#### Material supplied ####

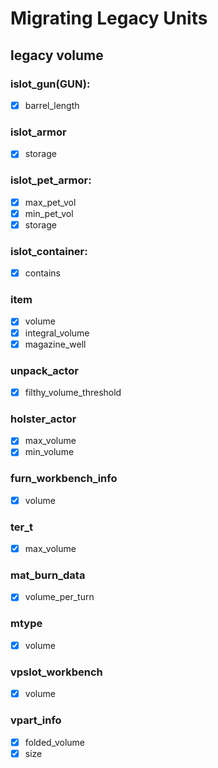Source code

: # Migrating Legacy Units

## legacy volume

### islot_gun(GUN):

- [x] barrel_length

### islot_armor

- [x] storage

### islot_pet_armor:

- [x] max_pet_vol
- [x] min_pet_vol
- [x] storage

### islot_container:

- [x] contains

### item

- [x] volume
- [x] integral_volume
- [x] magazine_well

### unpack_actor

- [x] filthy_volume_threshold

### holster_actor

- [x] max_volume
- [x] min_volume

### furn_workbench_info

- [x] volume

### ter_t

- [x] max_volume

### mat_burn_data

- [x] volume_per_turn

### mtype

- [x] volume

### vpslot_workbench

- [x] volume

### vpart_info

- [x] folded_volume
- [x] size
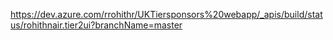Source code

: https://dev.azure.com/rrohithr/UKTiersponsors%20webapp/_apis/build/status/rohithnair.tier2ui?branchName=master
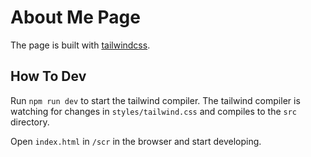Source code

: # About Me Page

The page is built with [tailwindcss](https://tailwindcss.com/).

## How To Dev

Run `npm run dev` to start the tailwind compiler. The tailwind compiler is watching for changes in `styles/tailwind.css` and compiles to the `src` directory.

Open `index.html` in `/scr` in the browser and start developing.
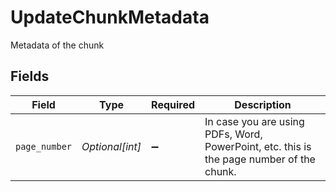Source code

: # UpdateChunkMetadata

Metadata of the chunk


## Fields

| Field                                                                                    | Type                                                                                     | Required                                                                                 | Description                                                                              |
| ---------------------------------------------------------------------------------------- | ---------------------------------------------------------------------------------------- | ---------------------------------------------------------------------------------------- | ---------------------------------------------------------------------------------------- |
| `page_number`                                                                            | *Optional[int]*                                                                          | :heavy_minus_sign:                                                                       | In case you are using PDFs, Word, PowerPoint, etc. this is the page number of the chunk. |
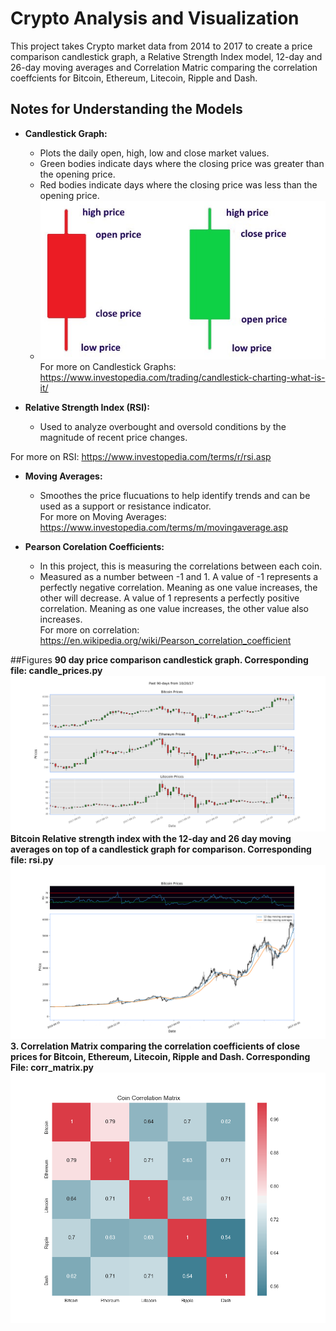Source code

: # Crypto Analysis and Visualization 

This project takes Crypto market data from 2014 to 2017 to create a price comparison candlestick graph, a Relative Strength Index model, 12-day and 26-day moving averages and Correlation Matric comparing the correlation coeffcients for Bitcoin, Ethereum, Litecoin, Ripple and Dash.

## Notes for Understanding the Models
* **Candlestick Graph:** 
    * Plots the daily open, high, low and close market values.
    * Green bodies indicate days where the closing price was greater than the opening price. 
    * Red bodies indicate days where the closing price was less than the opening price. 
    * ![candlestick example](https://github.com/jvanicek/crypto-analysis/blob/development/images/candlestick_components.jpg)<br> 
</a>For more on Candlestick Graphs: https://www.investopedia.com/trading/candlestick-charting-what-is-it/

* **Relative Strength Index (RSI):**
    * Used to analyze overbought and oversold conditions by the magnitude of recent price changes. <br>

</a>For more on RSI: https://www.investopedia.com/terms/r/rsi.asp

* **Moving Averages:**
    * Smoothes the price flucuations to help identify trends and can be used as a support or resistance indicator.<br>
</a>For more on Moving Averages: https://www.investopedia.com/terms/m/movingaverage.asp

* **Pearson Corelation Coefficients:**
    * In this project, this is measuring the correlations between each coin.
    * Measured as a number between -1 and 1. A value of -1 represents a perfectly negative correlation. Meaning as one value increases, the other will decrease. A value of 1 represents a perfectly positive correlation. Meaning as one value increases, the other value also increases. <br>
</a>For more on correlation: https://en.wikipedia.org/wiki/Pearson_correlation_coefficient

##Figures
**90 day price comparison candlestick graph. Corresponding file: candle_prices.py**<br>
![90day candlestick](https://github.com/jvanicek/crypto-analysis/blob/development/images/price_compare_90day.png)<br>
**Bitcoin Relative strength index with the 12-day and 26 day moving averages on top of a candlestick graph for comparison. Corresponding file: rsi.py**<br>
![rsi/simple moving averages](https://github.com/jvanicek/crypto-analysis/blob/development/images/rsi_sma.png)<br>
**3.    Correlation Matrix comparing the correlation coefficients of close prices for Bitcoin, Ethereum, Litecoin, Ripple and Dash. Corresponding File: corr_matrix.py**
![Correlation Matrix](https://github.com/jvanicek/crypto-analysis/blob/development/images/corr_matrix.png)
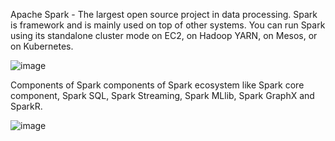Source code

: Apache Spark - The largest open source project in data processing.
Spark is framework and is mainly used on top of other systems. You can run Spark using its standalone cluster mode 
on EC2, 
on Hadoop YARN, 
on Mesos, or 
on Kubernetes.

![image](https://user-images.githubusercontent.com/32897934/119871475-1a00bc00-bf40-11eb-99a1-358bc1b646a1.png)


Components of Spark
components of Spark ecosystem like Spark core component, Spark SQL, Spark Streaming, Spark MLlib, Spark GraphX and SparkR.

![image](https://user-images.githubusercontent.com/32897934/119869102-7b735b80-bf3d-11eb-954b-9d96fbe7cf29.png)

####

Write out, word for word, the lines from the start of the data through the one holding "### furn_workbench_info". Omit pictures.

__Response__:
Source code

: # Migrating Legacy Units

## legacy volume

### islot_gun(GUN):

- [x] barrel_length

### islot_armor

- [x] storage

### islot_pet_armor:

- [x] max_pet_vol
- [x] min_pet_vol
- [x] storage

### islot_container:

- [x] contains

### item

- [x] volume
- [x] integral_volume
- [x] magazine_well

### unpack_actor

- [x] filthy_volume_threshold

### holster_actor

- [x] max_volume
- [x] min_volume

### furn_workbench_info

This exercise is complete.